Stablecoins: What They Are and Why They Matter for the Market
Stablecoins are one of the most interesting and rapidly growing segments of the cryptocurrency market. They combine the advantages of digital assets with the stability of fiat money, making them convenient for trading, investing, and international payments. In this article, we will explore how stablecoins work, their mechanisms for pegging to fiat currencies, as well as the main risks and benefits for users and the market as a whole.
1. What Is a Stablecoin
A stablecoin is a cryptocurrency pegged to the value of a fiat currency (such as the US dollar) or another stable asset. Thanks to this, the price of a stablecoin is less volatile compared to traditional cryptocurrencies like Bitcoin or Ethereum.
2. Mechanisms of Pegging
There are several main ways to maintain stablecoin value:
- Fiat-backed: each token is backed by real money held in bank accounts (e.g., USDT, USDC).
- Crypto-collateralized: the token is backed by other cryptocurrencies stored in smart contracts (e.g., DAI).
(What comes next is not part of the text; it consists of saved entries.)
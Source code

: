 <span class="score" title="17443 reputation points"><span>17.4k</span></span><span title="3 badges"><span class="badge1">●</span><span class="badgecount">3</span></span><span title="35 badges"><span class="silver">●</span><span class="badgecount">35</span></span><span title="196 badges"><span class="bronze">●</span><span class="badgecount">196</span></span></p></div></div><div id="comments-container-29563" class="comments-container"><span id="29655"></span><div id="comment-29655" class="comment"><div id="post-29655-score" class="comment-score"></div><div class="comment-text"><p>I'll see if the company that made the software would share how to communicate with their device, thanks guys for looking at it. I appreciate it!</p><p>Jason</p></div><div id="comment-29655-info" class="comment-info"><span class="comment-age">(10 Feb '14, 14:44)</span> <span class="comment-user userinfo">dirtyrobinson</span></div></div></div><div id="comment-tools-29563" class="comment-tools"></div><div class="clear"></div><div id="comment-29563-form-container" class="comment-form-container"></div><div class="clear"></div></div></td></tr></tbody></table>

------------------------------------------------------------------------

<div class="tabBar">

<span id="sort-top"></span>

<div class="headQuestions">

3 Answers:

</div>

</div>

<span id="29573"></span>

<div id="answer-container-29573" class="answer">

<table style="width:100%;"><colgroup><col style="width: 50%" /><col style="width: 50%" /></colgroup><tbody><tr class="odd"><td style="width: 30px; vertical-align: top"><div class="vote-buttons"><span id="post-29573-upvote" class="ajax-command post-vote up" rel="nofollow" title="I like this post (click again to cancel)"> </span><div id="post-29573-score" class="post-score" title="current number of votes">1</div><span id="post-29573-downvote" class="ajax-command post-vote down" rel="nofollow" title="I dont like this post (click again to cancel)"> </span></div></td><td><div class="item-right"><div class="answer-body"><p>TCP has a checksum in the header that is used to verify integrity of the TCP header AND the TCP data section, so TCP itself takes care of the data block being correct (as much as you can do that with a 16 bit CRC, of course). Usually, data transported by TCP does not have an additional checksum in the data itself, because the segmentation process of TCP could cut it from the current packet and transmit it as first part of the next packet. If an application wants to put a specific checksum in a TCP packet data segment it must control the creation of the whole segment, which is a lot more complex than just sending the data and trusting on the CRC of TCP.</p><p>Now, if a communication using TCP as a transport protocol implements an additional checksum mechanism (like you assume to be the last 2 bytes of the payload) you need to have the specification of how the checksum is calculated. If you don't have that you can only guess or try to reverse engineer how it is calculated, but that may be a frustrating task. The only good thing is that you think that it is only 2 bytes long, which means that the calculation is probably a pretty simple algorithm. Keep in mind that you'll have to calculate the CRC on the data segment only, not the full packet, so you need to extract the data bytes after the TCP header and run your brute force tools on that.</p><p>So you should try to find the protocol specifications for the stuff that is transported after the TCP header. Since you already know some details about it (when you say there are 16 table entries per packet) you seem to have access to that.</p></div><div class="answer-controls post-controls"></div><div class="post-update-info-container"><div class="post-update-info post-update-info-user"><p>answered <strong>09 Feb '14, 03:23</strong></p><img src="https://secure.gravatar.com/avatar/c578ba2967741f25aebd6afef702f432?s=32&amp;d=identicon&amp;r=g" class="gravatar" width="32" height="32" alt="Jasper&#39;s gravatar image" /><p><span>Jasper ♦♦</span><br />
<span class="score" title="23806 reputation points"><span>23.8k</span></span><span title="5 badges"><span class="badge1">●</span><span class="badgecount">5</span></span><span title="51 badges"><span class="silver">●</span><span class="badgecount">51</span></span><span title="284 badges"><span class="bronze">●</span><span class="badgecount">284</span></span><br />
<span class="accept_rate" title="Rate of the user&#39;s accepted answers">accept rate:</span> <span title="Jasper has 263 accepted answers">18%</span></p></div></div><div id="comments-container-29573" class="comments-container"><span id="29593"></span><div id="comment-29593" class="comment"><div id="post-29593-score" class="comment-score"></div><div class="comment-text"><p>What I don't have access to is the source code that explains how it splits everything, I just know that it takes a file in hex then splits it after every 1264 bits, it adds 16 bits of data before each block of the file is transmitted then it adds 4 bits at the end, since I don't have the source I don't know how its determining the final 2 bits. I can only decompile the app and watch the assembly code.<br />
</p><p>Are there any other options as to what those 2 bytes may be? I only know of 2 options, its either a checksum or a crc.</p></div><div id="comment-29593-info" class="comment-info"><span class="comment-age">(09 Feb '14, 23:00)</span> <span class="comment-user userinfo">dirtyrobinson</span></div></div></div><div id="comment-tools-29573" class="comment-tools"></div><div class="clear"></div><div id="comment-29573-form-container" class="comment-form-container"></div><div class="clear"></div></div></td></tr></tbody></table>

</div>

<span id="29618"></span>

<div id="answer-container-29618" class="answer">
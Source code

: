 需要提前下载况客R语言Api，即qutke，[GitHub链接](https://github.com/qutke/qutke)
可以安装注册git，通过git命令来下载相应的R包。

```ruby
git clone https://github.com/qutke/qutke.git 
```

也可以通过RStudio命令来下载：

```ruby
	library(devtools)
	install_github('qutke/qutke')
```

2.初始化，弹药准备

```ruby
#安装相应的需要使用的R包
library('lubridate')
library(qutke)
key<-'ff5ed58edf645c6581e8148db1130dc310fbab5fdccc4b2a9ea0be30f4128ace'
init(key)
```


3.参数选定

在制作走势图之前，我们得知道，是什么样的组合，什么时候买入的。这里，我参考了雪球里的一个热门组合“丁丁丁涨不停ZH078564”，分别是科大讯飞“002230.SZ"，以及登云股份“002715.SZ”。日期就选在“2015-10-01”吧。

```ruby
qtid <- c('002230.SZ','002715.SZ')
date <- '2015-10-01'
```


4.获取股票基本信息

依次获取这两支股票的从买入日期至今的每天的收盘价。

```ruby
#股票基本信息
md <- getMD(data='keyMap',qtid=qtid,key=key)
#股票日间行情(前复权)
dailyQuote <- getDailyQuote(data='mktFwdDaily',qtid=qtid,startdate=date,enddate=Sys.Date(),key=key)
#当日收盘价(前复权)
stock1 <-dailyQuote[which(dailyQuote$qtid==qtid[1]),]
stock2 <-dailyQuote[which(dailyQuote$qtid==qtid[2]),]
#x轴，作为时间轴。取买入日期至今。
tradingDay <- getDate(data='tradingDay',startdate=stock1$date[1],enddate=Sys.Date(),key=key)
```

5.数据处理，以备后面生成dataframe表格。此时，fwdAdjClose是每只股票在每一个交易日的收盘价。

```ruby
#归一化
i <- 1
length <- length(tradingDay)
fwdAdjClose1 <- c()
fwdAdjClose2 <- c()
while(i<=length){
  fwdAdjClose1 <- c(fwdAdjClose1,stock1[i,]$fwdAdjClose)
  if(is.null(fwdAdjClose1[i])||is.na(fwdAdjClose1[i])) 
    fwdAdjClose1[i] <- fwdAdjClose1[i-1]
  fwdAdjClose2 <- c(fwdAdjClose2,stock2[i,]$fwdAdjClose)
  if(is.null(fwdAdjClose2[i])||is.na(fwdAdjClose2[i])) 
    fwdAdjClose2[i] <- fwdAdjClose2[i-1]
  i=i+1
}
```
- Algorithmic stabilization: special algorithms control the token supply to maintain a stable price.
3. Benefits of Stablecoins
- Stability: protection from the high volatility of the crypto market.
- Trading convenience: fast and low-cost transactions without constant conversion to fiat.
- International payments: stablecoins simplify cross-border money transfers.
- Access to DeFi: many decentralized finance platforms use stablecoins as a base asset.
4. Risks and Limitations
- Dependence on fiat: problems with banks or regulators can create challenges.
- Regulation: laws regarding stablecoins are still evolving, creating uncertainty.
- Technical risks: errors in smart contracts or algorithms can lead to losses.